It’s a strange thing, having a nervous system that doesn’t quite work right. I’m fortunate, I suppose, that my problem is an excess of sensation rather than a lack of it. But it doesn’t generally feel like good fortune when the misfiring, overactive nerves throughout my body are randomly and incorrectly informing my brain that something is terribly wrong.
It’s a condition that, for lack of a more specific diagnosis, is referred to as peripheral neuropathy.
I live day to day with pain. It’s not “real” in that there are no knives or fire or crushing blows to my arms, legs, neck, and face. But it feels real. Right now, as I type this, it feels as if I’m being clubbed behind the legs over and over again, and like fire ants are swarming under my skin in my arms, shoulders, and neck. The nerves in my feet are signaling my muscles that they should be contracting hard, for no good reason, so my feet are partly curled under, unless I fight against it, which at this moment I’m doing by pushing my toes against the floor.
It’s terrifying to me to know that this is a moderate amount of pain compared to what I feel without medication. Skip one dose of the medications I take to calm my nervous system, and a few hours later, I’m literally writhing on my bed in tears from the pain. Skip more doses than that, and I don’t even want to think about how it would feel.
I take an assortment of pills every morning, a few at midday, and more at night. These are my thin line of defense.
We don’t know why my nerves do this. We probably never will.

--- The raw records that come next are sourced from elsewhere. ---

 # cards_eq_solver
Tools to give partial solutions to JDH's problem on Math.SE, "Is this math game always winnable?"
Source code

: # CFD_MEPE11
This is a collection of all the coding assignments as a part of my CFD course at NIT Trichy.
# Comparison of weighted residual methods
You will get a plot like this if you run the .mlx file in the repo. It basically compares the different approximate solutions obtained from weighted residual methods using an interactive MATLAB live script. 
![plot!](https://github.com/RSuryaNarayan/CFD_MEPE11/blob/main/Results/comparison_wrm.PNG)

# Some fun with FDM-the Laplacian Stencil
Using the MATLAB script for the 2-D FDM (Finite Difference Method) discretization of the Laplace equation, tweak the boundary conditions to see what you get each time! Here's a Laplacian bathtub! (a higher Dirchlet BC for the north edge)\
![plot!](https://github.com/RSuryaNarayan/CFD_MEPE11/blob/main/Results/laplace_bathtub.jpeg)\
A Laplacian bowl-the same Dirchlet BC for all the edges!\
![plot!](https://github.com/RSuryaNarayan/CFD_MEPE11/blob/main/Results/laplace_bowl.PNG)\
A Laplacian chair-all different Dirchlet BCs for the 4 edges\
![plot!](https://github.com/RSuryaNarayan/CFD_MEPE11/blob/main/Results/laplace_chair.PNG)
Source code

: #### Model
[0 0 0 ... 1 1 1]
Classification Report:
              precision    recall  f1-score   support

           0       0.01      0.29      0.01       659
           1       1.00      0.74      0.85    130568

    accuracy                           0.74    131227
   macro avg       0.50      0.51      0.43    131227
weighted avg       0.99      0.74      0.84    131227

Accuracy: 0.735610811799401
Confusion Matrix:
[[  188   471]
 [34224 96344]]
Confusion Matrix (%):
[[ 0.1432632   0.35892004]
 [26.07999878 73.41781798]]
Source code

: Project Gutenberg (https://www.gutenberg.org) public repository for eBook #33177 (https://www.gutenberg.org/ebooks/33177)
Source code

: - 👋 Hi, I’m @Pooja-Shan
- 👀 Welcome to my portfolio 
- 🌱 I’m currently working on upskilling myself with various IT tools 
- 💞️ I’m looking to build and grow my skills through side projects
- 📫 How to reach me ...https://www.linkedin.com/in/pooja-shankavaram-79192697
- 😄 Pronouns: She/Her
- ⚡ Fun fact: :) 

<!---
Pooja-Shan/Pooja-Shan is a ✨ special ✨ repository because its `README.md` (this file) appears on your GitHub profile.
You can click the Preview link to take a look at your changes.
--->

I have recently discovered that adding a small amount of ibuprofen to my regimen makes a huge difference in how I feel, but after my gastric bypass surgery a few years ago, I’m not supposed to take any of the NSAID-class medications like that, so I’m playing with fire by doing so. I don’t, at present, care. It helps so much that I’m willing to risk it.
The level of my pain ebbs and flows over the course of the day. It’s usually worst in the two hours before my medication times and an hour or so afterward. The rest of the day, I usually can function okay, depending on various factors.
Cold is one of those factors; the cooler the air around me, the worse my nerves get. I dread the oncoming winter; already, the nippy fall air is causing taking my daughter to school in the mornings to be difficult.
Another interesting aspect of all this is that a side effect of overactive nerves is that contact, even gentle contact, can at times be painful. This is why you often see me show up to video meetings in my oldest T-shirts and soft exercise shorts or sleep pants: these clothes are soft, so they feel less like sandpaper. It’s not always enough, but it helps.
All this said, I’m incredibly glad that science has led to medications that help. There are times when they’re not enough, and we continue to look for the perfect cocktail of meds that keep me functional even more of the time, but I know from past experience that without these drugs, I would be in sad shape indeed.
In general, I know I’m a lucky guy. I have a family that helps me cope, colleagues that tolerate all the random downtime I have to take, and am able to afford medical care and the medications that keep me going. I’m fortunate to live in a time when there’s any form of treatment at all for this problem, even if it’s not a cure. There are times when I don’t feel lucky (it’s hard to be chipper when you’re in agony), but I know deep down that I really am.